On 8 May, Woo appointed 11 deputy parliamentary leaders, Lee Hoon (Planning Cluster), Back Hye-ryun (Law Cluster), Song Ki-hun, Kang Byung-won, Park Jeung, Yoo Dong-soo, Mun Mi-ock, An Ho-young, Oh Young-hun, Choi In-ho and Kim Byung-wook. All of them were first-term MPs from both pro-Roh Moo-hyun and pro-Sohn Hak-kyu factions. Straight News analysed Woo's decision as the purpose of internal unity.

Under his parliamentary leadership, Woo adopted a "member responsibility system", which officially enacts suggestions and alternatives brought during interpellations. The main reason of its adoption was "to suggest alternatives for the 9-year conservative governments' economic failures". According to the system, both the parliamentary leader and its first deputy oversee interpellations and parliamentary inspections, and the representative MPs are selected for each issue.

==== Hearing session of Baek Nam-gi ====
On 14 November 2015, a farmer named Baek Nam-gi was brought hospitalized after he was hit by a water cannon from the police. The incident provoked controversy, and on 26 May 2016, the Democratic Party promised to hold a hearing session to find the truth of the case.

However, as there were no progress, Woo criticised the Park Geun-hye administration for being "not cooperative" on 22 July. He also emphasised that a special hearing session must be held, and the people in charge should be responsible. On 3 August, 11 MPs from the Democratic Party, including Woo, visited Baek, who was in critical health, at Seoul National University Hospital. He told them that in case the Saenuri Party kept rejecting a hearing session, 3 opposition parties — Democratic, People's, and Justice, would proceed to reveal the truth.

In August, the so-called "West Hall Hearing" had been an issue that targeted Choi Kyoung-hwan and Ahn Jong-beom. Initially, Woo urged the government to hold a hearing that includes both, but later they were both excluded following a negotiation. Instead, both the Saenuri Party and the oppositions agreed to hold a hearing session of Baek Nam-gi.

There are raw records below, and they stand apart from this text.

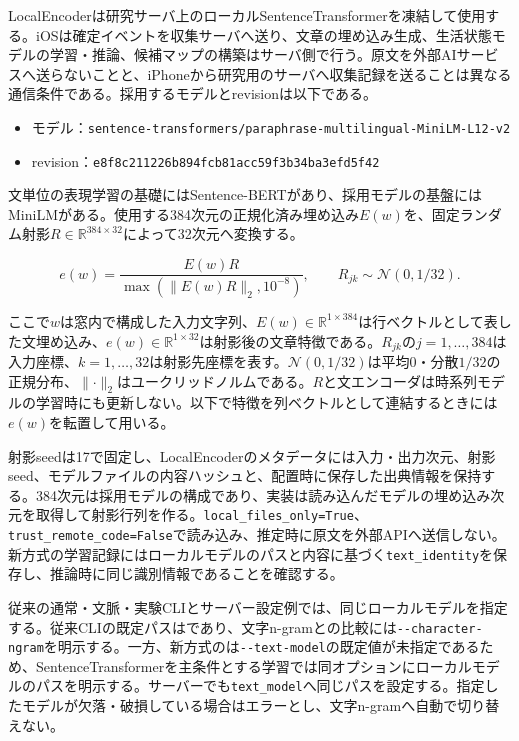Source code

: LocalEncoderは研究サーバ上のローカルSentenceTransformerを凍結して使用する。iOSは確定イベントを収集サーバへ送り、文章の埋め込み生成、生活状態モデルの学習・推論、候補マップの構築はサーバ側で行う。原文を外部AIサービスへ送らないことと、iPhoneから研究用のサーバへ収集記録を送ることは異なる通信条件である。採用するモデルとrevisionは以下である。

\begin{itemize}
\item
  モデル：\texttt{sentence-transformers/paraphrase-multilingual-MiniLM-L12-v2}
\item
  revision：\texttt{e8f8c211226b894fcb81acc59f3b34ba3efd5f42}
\end{itemize}

文単位の表現学習の基礎にはSentence-BERTがあり\autocite{reimers2019sentencebert}、採用モデルの基盤にはMiniLMがある\autocite{wang2020minilm}。使用する384次元の正規化済み埋め込み\(E(w)\)を、固定ランダム射影\(R\in\mathbb R^{384\times32}\)によって32次元へ変換する。

\[
e(w)=\frac{E(w)R}{\max(\lVert E(w)R\rVert_2,10^{-8})},\qquad
R_{jk}\sim\mathcal N(0,1/32).
\]

ここで\(w\)は窓内で構成した入力文字列、\(E(w)\in\mathbb R^{1\times384}\)は行ベクトルとして表した文埋め込み、\(e(w)\in\mathbb R^{1\times32}\)は射影後の文章特徴である。\(R_{jk}\)の\(j=1,\ldots,384\)は入力座標、\(k=1,\ldots,32\)は射影先座標を表す。\(\mathcal N(0,1/32)\)は平均0・分散\(1/32\)の正規分布、\(\lVert\cdot\rVert_2\)はユークリッドノルムである。\(R\)と文エンコーダは時系列モデルの学習時にも更新しない。以下で特徴を列ベクトルとして連結するときには\(e(w)\)を転置して用いる。

射影seedは17で固定し、LocalEncoderのメタデータには入力・出力次元、射影seed、モデルファイルの内容ハッシュと、配置時に保存した出典情報を保持する。384次元は採用モデルの構成であり、実装は読み込んだモデルの埋め込み次元を取得して射影行列を作る。\texttt{local\_files\_only=True}、\texttt{trust\_remote\_code=False}で読み込み、推定時に原文を外部APIへ送信しない。新方式の学習記録にはローカルモデルのパスと内容に基づく\texttt{text\_identity}を保存し、推論時に同じ識別情報であることを確認する。

従来の通常・文脈・実験CLIとサーバー設定例では、同じローカルモデルを指定する。従来CLIの既定パスはであり、文字n-gramとの比較には\texttt{-\/-character-ngram}を明示する。一方、新方式のは\texttt{-\/-text-model}の既定値が未指定であるため、SentenceTransformerを主条件とする学習では同オプションにローカルモデルのパスを明示する。サーバーでも\texttt{text\_model}へ同じパスを設定する。指定したモデルが欠落・破損している場合はエラーとし、文字n-gramへ自動で切り替えない。

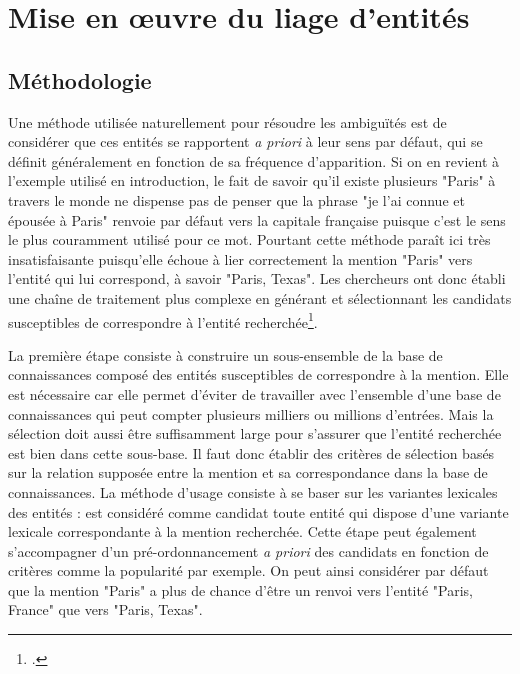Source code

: \documentclass[a4paper,12pt,twoside]{book}
\begin{document}
	
	\section{Mise en œuvre du liage d'entités}
	
	\subsection{Méthodologie}
	
	Une méthode utilisée naturellement pour résoudre les ambiguïtés est de considérer que ces entités se rapportent \textit{a priori} à leur sens par défaut, qui se définit généralement en fonction de sa fréquence d'apparition. Si on en revient à l'exemple utilisé en introduction, le fait de savoir qu'il existe plusieurs "Paris" à travers le monde ne dispense pas de penser que la phrase "je l’ai connue et épousée à Paris" renvoie par défaut vers la capitale française puisque c'est le sens le plus couramment utilisé pour ce mot. Pourtant cette méthode paraît ici très insatisfaisante puisqu'elle échoue à lier correctement la mention "Paris" vers l'entité qui lui correspond, à savoir "Paris, Texas". Les chercheurs ont donc établi une chaîne de traitement plus complexe en générant et sélectionnant les candidats susceptibles de correspondre à l'entité recherchée\footcite[p. 117--125]{stern_identification_2013}.
	
	La première étape consiste à construire un sous-ensemble de la base de connaissances composé des entités susceptibles de correspondre à la mention. Elle est nécessaire car elle permet d'éviter de travailler avec l'ensemble d'une base de connaissances qui peut compter plusieurs milliers ou millions d'entrées. Mais la sélection doit aussi être suffisamment large pour s'assurer que l'entité recherchée est bien dans cette sous-base. Il faut donc établir des critères de sélection basés sur la relation supposée entre la mention et sa correspondance dans la base de connaissances. La méthode d'usage consiste à se baser sur les variantes lexicales des entités : est considéré comme candidat toute entité qui dispose d'une variante lexicale correspondante à la mention recherchée. Cette étape peut également s'accompagner d'un pré-ordonnancement \textit{a priori} des candidats en fonction de critères comme la popularité par exemple. On peut ainsi considérer par défaut que la mention "Paris" a plus de chance d'être un renvoi vers l'entité "Paris, France" que vers "Paris, Texas".
	
\end{document}
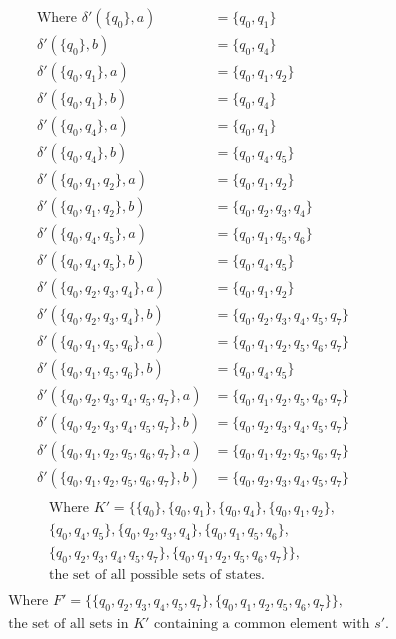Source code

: \documentclass[12pt]{article}
\begin{document}
\begin{align*}
\text{Where \ } \delta'(\{q_0\}, a) &= \{q_0, q_1\} \\
\delta'(\{q_0\}, b) &= \{q_0, q_4\} \\
\delta'(\{q_0, q_1\}, a) &= \{q_0, q_1, q_2\} \\
\delta'(\{q_0, q_1\}, b) &= \{q_0, q_4\} \\
\delta'(\{q_0, q_4\}, a) &= \{q_0, q_1\} \\
\delta'(\{q_0, q_4\}, b) &= \{q_0, q_4, q_5\} \\
\delta'(\{q_0, q_1, q_2\}, a) &= \{q_0, q_1, q_2\} \\
\delta'(\{q_0, q_1, q_2\}, b) &= \{q_0, q_2, q_3, q_4\} \\
\delta'(\{q_0, q_4, q_5\}, a) &= \{q_0, q_1, q_5, q_6\} \\
\delta'(\{q_0, q_4, q_5\}, b) &= \{q_0, q_4, q_5\} \\
\delta'(\{q_0, q_2, q_3, q_4\}, a) &= \{q_0, q_1, q_2\} \\
\delta'(\{q_0, q_2, q_3, q_4\}, b) &= \{q_0, q_2, q_3, q_4, q_5, q_7\} \\
\delta'(\{q_0, q_1, q_5, q_6\}, a) &= \{q_0, q_1, q_2, q_5, q_6, q_7\} \\
\delta'(\{q_0, q_1, q_5, q_6\}, b) &= \{q_0, q_4, q_5\} \\
\delta'(\{q_0, q_2, q_3, q_4, q_5, q_7\}, a) &= \{q_0, q_1, q_2, q_5, q_6, q_7\} \\
\delta'(\{q_0, q_2, q_3, q_4, q_5, q_7\}, b) &= \{q_0, q_2, q_3, q_4, q_5, q_7\} \\
\delta'(\{q_0, q_1, q_2, q_5, q_6, q_7\}, a) &= \{q_0, q_1, q_2, q_5, q_6, q_7\} \\
\delta'(\{q_0, q_1, q_2, q_5, q_6, q_7\}, b) &= \{q_0, q_2, q_3, q_4, q_5, q_7\} \\
\end{align*}
\begin{align*}
\text{Where } K' = \{\{q_0\}, \{q_0, q_1\}, \{q_0, q_4\}, \{q_0, q_1, q_2\}, \\
\{q_0, q_4, q_5\}, \{q_0, q_2, q_3, q_4\}, \{q_0, q_1, q_5, q_6\}, \\
\{q_0, q_2, q_3, q_4, q_5, q_7\}, \{q_0, q_1, q_2, q_5, q_6, q_7\}\} \text{,} \\
\text{the set of all possible sets of states.} \\
\end{align*}
\begin{align*}
&\text{Where } F' = \{\{q_0, q_2, q_3, q_4, q_5, q_7\}, \{q_0, q_1, q_2, q_5, q_6, q_7\}\} \text{,} \\
&\text{the set of all sets in $K'$ containing a common element with $s'$.}
\end{align*}
\end{document}

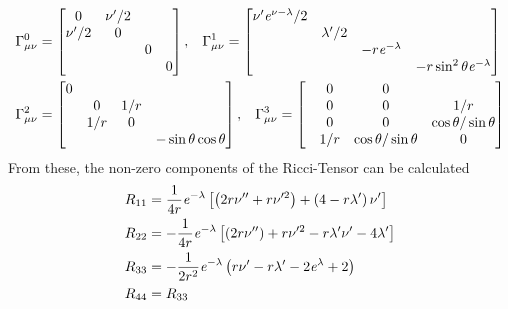 \begin{align}
	\Gamma_{\mu\nu}^0 &= \begin{bmatrix}
	                     	0 & \nu'/2 & & \\
	                     	\nu'/2 & 0 & & \\
	                     	& & 0 &\\
	                     	& & & 0
	                     \end{bmatrix}, \hspace{0.3cm}
	\Gamma_{\mu\nu}^1 = \begin{bmatrix}
	                     	\nu'\mathit{e}^{\nu-\lambda}/2 & & &\\
	                     	& \lambda'/2 & & \\
	                     	& & -r\mathit{e}^{-\lambda} & \\
	                     	& & & -r\sin^2\theta\mathit{e}^{-\lambda}
	                     \end{bmatrix}\\
	\Gamma_{\mu\nu}^2 &= \begin{bmatrix}
	                     	0 & & &\\
	                     	& 0 & 1/r &\\
	                     	& 1/r & 0 &\\
	                     	& & & -\sin\theta\cos\theta
	                     \end{bmatrix}, \hspace{0.3cm}
	\Gamma_{\mu\nu}^3 = \begin{bmatrix}
	                     	& 0 & 0 &\\
	                     	& 0 & 0 & 1/r\\
	                     	& 0 & 0 & \cos\theta/\sin\theta\\
	                     	& 1/r & \cos\theta/\sin\theta & 0
						\end{bmatrix}
\end{align}
From these, the non-zero components of the Ricci-Tensor can be calculated 
\begin{align}
	R_{11} &= \frac{1}{4r}\mathit{e}^{-\lambda}\left[\left(2r\nu''+r\nu'^2\right) + \left(4-r\lambda'\right)\nu'\right]\\
	R_{22} &= -\frac{1}{4r}\mathit{e}^{-\lambda}\left[\left(2r\nu''\right)+r\nu'^2-r\lambda'\nu'-4\lambda'\right]\\
	R_{33} &= -\frac{1}{2r^2}\mathit{e}^{-\lambda}\left(r\nu'-r\lambda'-2\mathit{e}^\lambda+2\right)\\
	R_{44} &= R_{33}
\end{align}
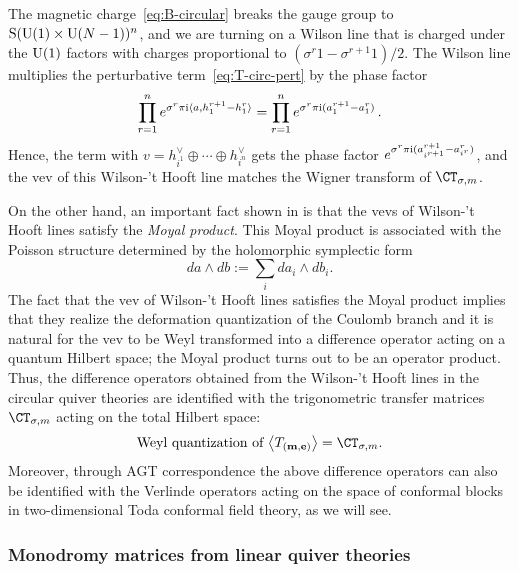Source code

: The magnetic charge~\eqref{eq:B-circular} breaks the gauge group to
$\mathrm{S}(\mathrm{U}(1) \times \mathrm{U}(N-1))^n$, and we are turning on a Wilson
line that is charged under the $\mathrm{U}(1)$ factors with charges
proportional to $(\sigma^r 1 - \sigma^{r+1} 1)/2$.  The Wilson line
multiplies the perturbative term~\eqref{eq:T-circ-pert} by the phase
factor
\begin{equation}
  \prod_{r=1}^n e^{\sigma^r \pi\mathrm{i} \langle a, h^{r+1}_1 - h^r_1\rangle}
  =
  \prod_{r=1}^n e^{\sigma^r \pi\mathrm{i} (a^{r+1}_1 - a^r_1)} \,.
\end{equation}
Hence, the term with $v = h^\vee_{i^1} \oplus \dotsb \oplus h^\vee_{i^n}$ gets
the phase factor
$e^{\sigma^r \pi\mathrm{i} (a^{r+1}_{i^{r+1}} - a^r_{i^r})}$, and the vev of
this Wilson-'t Hooft line matches the Wigner transform of
$\CT_{\sigma,m}$.


On the other hand,
an important fact shown in \cite{Ito:2011ea} is that the vevs of Wilson-'t Hooft
lines satisfy the \emph{Moyal product}.
This Moyal product is
associated with the Poisson structure determined by the holomorphic
symplectic form
\begin{equation}
  da\wedge db:=\sum_{i}da_{i}\wedge db_{i}.
\end{equation}
The fact that the vev of Wilson-'t Hooft lines satisfies the Moyal product
implies that they realize the deformation quantization of the Coulomb
branch and it is natural for the vev to be Weyl
transformed into a difference operator acting on a quantum Hilbert space;
the Moyal product turns out to be an operator product.
Thus, the difference
operators obtained from the Wilson-'t Hooft lines in the circular quiver theories are
identified with the trigonometric transfer matrices $\CT_{\sigma,m}$ acting on the total
Hilbert space:
\begin{equation}
  \text{Weyl quantization of } \bigvev{T_{(\mcharge,\echarge)}}
    = \CT_{\sigma,m}.
\label{eq:WT_CT}
\end{equation}
Moreover, through
AGT correspondence the above difference operators can also be identified
with the Verlinde operators acting on the space of conformal blocks
in two-dimensional Toda conformal field theory, as we will see.





\subsubsection{Monodromy matrices from linear quiver theories}

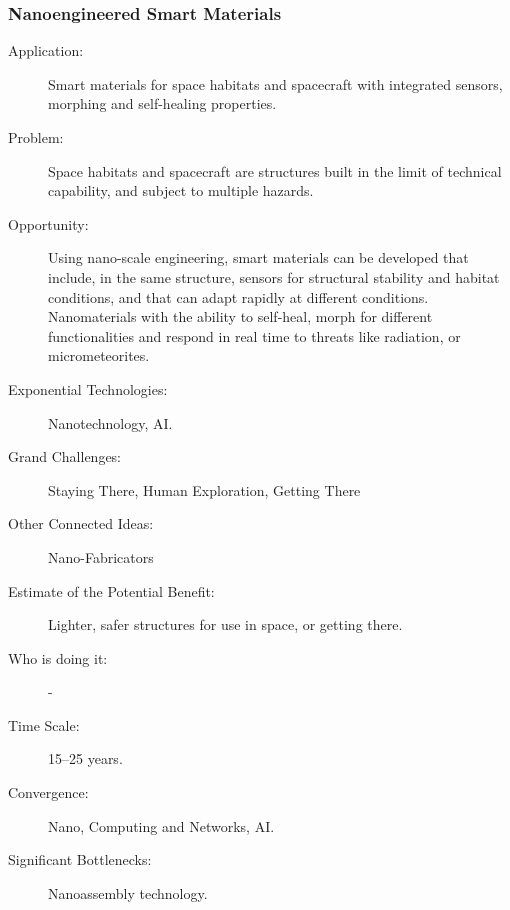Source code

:      \subsubsection{Nanoengineered Smart Materials}
 \begin{description}  \item[Application:] Smart materials for space habitats and spacecraft  with integrated sensors, morphing and self-healing properties.
 
  \item[Problem:] Space habitats  and spacecraft are structures built in the
limit of technical capability, and  subject to multiple hazards.
 
  \item[Opportunity:] Using  nano-scale engineering, smart materials can be
developed that include, in the  same structure, sensors for structural
stability  and habitat conditions, and that can adapt rapidly at
different conditions.  Nanomaterials with the ability to self-heal, morph
for different functionalities and  respond in real time to threats like
radiation,  or micrometeorites.
 
  \item[Exponential Technologies:]  Nanotechnology, AI.
 
  \item[Grand Challenges:] Staying  There, Human Exploration, Getting There
 
  \item[Other Connected Ideas:]  Nano-Fabricators
 
  \item[Estimate of the Potential  Benefit:]Lighter, safer structures for use
in space, or getting there.
 
  \item[Who is doing it:] -
 
  \item[Time Scale:] 15--25 years.
 
  \item[Convergence:] Nano,  Computing and Networks, AI.
 
  \item[Significant Bottlenecks:] Nanoassembly technology.
    \end{description}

The hearing session was held at the National Assembly Proceeding Hall on 12 September. Kang Shin-myung, the former National Police Agency Commissioner General during the incident, refused to apologise as "the incident occurred amid violent demonstration". Opposition MPs like Pyo Chang-won condemned his remarks.

Baek died on 25 September, after being in a coma for almost a year. The government's suggestion of a postmortem was harshly criticised by the bereaved family members and opposition politicians. Woo showed objeced towards the postmortem, indicating that "There's already a video recording his collapse, as well as medical opinions." He also accused the government for "using the incident to divide the nation". On 26 October, he also condemned the prosecution for not allowing the late's funeral.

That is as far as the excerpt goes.